Ed Stolmaker grew up in Hawthorne, N.J., but almost 16 years ago, he made an impetuous move to unincorporated Pima County. The current president and CEO of the Marana Chamber of Commerce was visiting Tucson with his wife, Marianne, on New Year’s Eve 1998. “We weren’t planning on moving but saw a house for sale by the owner. We bought it,” Stolmaker, who is Jewish, told the AJP. “We went back to New Jersey, sold our janitorial business, moved here nine months later, and lived happily ever after.”
Stolmaker predicts a similar bright future for Marana. “For me, personally, having had a business back in New Jersey for 20 years helped” with his work here. Assuming the helm of the chamber in 2003 “gave me the opportunity to make a difference,” he says. “It gives me a lot of responsibility. I’m friends with very good people in the chamber industry. We support each other.”
Alex Chavez, special projects coordinator, notes that “connecting the business community with Marana’s neighborhoods and its rich history, Heritage Park and the new outlet malls” contributes to the chamber’s “Shop ’n Marana” campaign. Marana’s strategic plan also helps. “Everyone knows what their job is, including the mayor, the town council and staff,” says Stolmaker, adding that Marana is a diverse community. “We’ve got old Marana, former cotton fields and stockyards, farmers and cowboys, the working class and the more affluent. People feel safe in Marana.”
In March 1977, the town incorporated about 10 square miles and in August of that year, the 1,500 townspeople elected their first town council. Marana is now more than 120 square miles, with a population approaching 40,000.
“Marana is a very pro-business community. The chamber is here to support businesses so they can succeed,” says Stolmaker. “We also want to incorporate areas where community members can get together,” as well as taking care of parks for families, roads for bicycling and hiking trails.
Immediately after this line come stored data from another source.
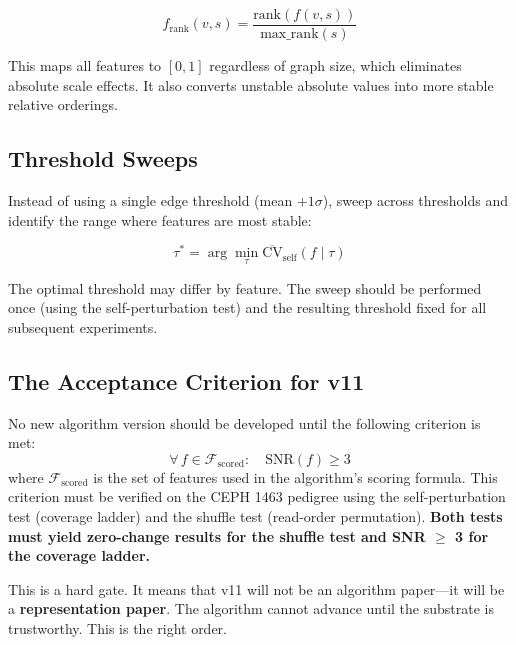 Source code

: \documentclass{../yalumba}
\begin{document}
\begin{equation}
  f_{\text{rank}}(v, s) = \frac{\text{rank}(f(v, s))}
                               {\text{max\_rank}(s)}
  \label{eq:rank-norm}
\end{equation}

This maps all features to $[0, 1]$ regardless of graph size, which
eliminates absolute scale effects.  It also converts unstable absolute
values into more stable relative orderings.

\subsection{Threshold Sweeps}

Instead of using a single edge threshold (mean $+ 1\sigma$), sweep
across thresholds and identify the range where features are most stable:

\begin{equation}
  \tau^* = \arg\min_\tau
    \overline{\text{CV}}_{\text{self}}(f \mid \tau)
  \label{eq:threshold-sweep}
\end{equation}

The optimal threshold may differ by feature.  The sweep should be
performed once (using the self-perturbation test) and the resulting
threshold fixed for all subsequent experiments.

\subsection{The Acceptance Criterion for v11}

\begin{keyfinding}
No new algorithm version should be developed until the following
criterion is met:
\begin{equation}
  \forall\, f \in \mathcal{F}_{\text{scored}}: \quad
  \text{SNR}(f) \geq 3
  \label{eq:acceptance}
\end{equation}
where $\mathcal{F}_{\text{scored}}$ is the set of features used in the
algorithm's scoring formula.  This criterion must be verified on the
CEPH 1463 pedigree using the self-perturbation test (coverage ladder)
and the shuffle test (read-order permutation).  \textbf{Both tests must
yield zero-change results for the shuffle test and SNR $\geq$ 3 for the
coverage ladder.}
\end{keyfinding}

This is a hard gate.  It means that v11 will not be an algorithm
paper---it will be a \textbf{representation paper}.  The algorithm
cannot advance until the substrate is trustworthy.  This is the right
order.
\end{document}
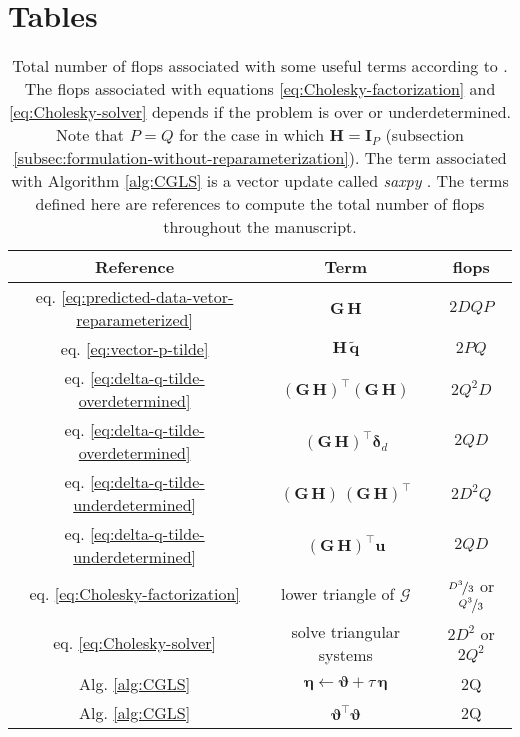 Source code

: \section{Tables}

\begin{table}[h!]
	\centering
	\begin{tabular}{c c c}
		Reference & Term & flops \\
		\hline
		eq. \ref{eq:predicted-data-vetor-reparameterized} & $\mathbf{G \, H}$ & $2DQP$ \\
		eq. \ref{eq:vector-p-tilde} & $\mathbf{H} \, \tilde{\mathbf{q}}$ & $2PQ$ \\
		eq. \ref{eq:delta-q-tilde-overdetermined} & $\left(\mathbf{G \, H}\right)^{\top}\left(\mathbf{G \, H}\right)$ & $2Q^{2}D$ \\
		eq. \ref{eq:delta-q-tilde-overdetermined} & $\left(\mathbf{G \, H}\right)^{\top}\boldsymbol{\delta}_{d} $ & $2QD$ \\
		eq. \ref{eq:delta-q-tilde-underdetermined} & $\left(\mathbf{G \, H}\right) \, \left(\mathbf{G \, H}\right)^{\top}$ & $2D^{2}Q$ \\
		eq. \ref{eq:delta-q-tilde-underdetermined} & $\left(\mathbf{G \, H}\right)^{\top}\mathbf{u}$ & $2QD$ \\
		eq. \ref{eq:Cholesky-factorization} & lower triangle of $\boldsymbol{\mathcal{G}}$ & $\nicefrac{D^{3}}{3}$ or $\nicefrac{Q^{3}}{3}$ \\
		eq. \ref{eq:Cholesky-solver} & solve triangular systems & $2D^{2}$ or $2Q^{2}$ \\
		Alg. \ref{alg:CGLS} & $\boldsymbol{\eta} \gets \boldsymbol{\vartheta} + \tau \, \boldsymbol{\eta}$ & 2Q \\
		Alg. \ref{alg:CGLS} & $\boldsymbol{\vartheta}^{\top} \boldsymbol{\vartheta}$ & 2Q \\
	\end{tabular}
	\caption{
		Total number of flops associated with some useful terms according to \citet[][p. 12]{golub-vanloan2013}.
		The flops associated with equations \ref{eq:Cholesky-factorization} and \ref{eq:Cholesky-solver} depends if the
		problem is over or underdetermined.
		Note that $P = Q$ for the case in which $\mathbf{H} = \mathbf{I}_{P}$ (subsection \ref{subsec:formulation-without-reparameterization}).
		The term associated with Algorithm \ref{alg:CGLS} is a vector update called \textit{saxpy} \citep[][p. 4]{golub-vanloan2013}.
		The terms defined here are references to compute the total number of flops throughout the manuscript.
	}
	\label{tab:standard-flops}
\end{table}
As a suburb of Tucson, more growth is inevitable — including a new premium outlet mall opening in September or October. “Eventually the mall will have 80 to 90 stores, taking up 40 acres, with 120 more acres for development,” he says.
Stolmaker is also president of the board of Sanctuary Cove, an 85-acre nonprofit site near Marana with a non-denominational chapel, trails and a labyrinth. And he has four grown children and four grandchildren. Sanctuary Cove is a peaceful place, he says, “to get away from my busy and productive life.”
Being immersed in the Marana community has served him well. “I was born in Roxbury, Mass., where my parents were both brought up in Orthodox families,” says Stolmaker. “When my father was transferred from his job at Sears to Hawthorne in 1951, we were the only Jewish family in the community.”
There was a Jewish community in nearby Paterson. But in grammar school, he says, “I got into a lot of fights. There was a lot of anti-Semitism. I had friends who didn’t care that I was Jewish and others who were afraid of me.” Stolmaker’s parents wanted him to have a bar mitzvah. He recalls taking the bus every day to Paterson for lessons.
“Looking back,” he says, “it was very difficult being brought up in a gentile community back then. I missed out on that sense of [being in] a Jewish community.” Stolmaker played sports at his high school, which had fraternities. “I couldn’t join because I was a Jew,” he says. “Nobody said anything but I knew. Once in a while we got together with the [Paterson] Jewish community but mostly I didn’t fit in. I had many gentile friends and dated gentile girls.”
As for living in Marana, says Stolmaker, “Although our zip codes are still in Tucson, Marana very much has its own identity.”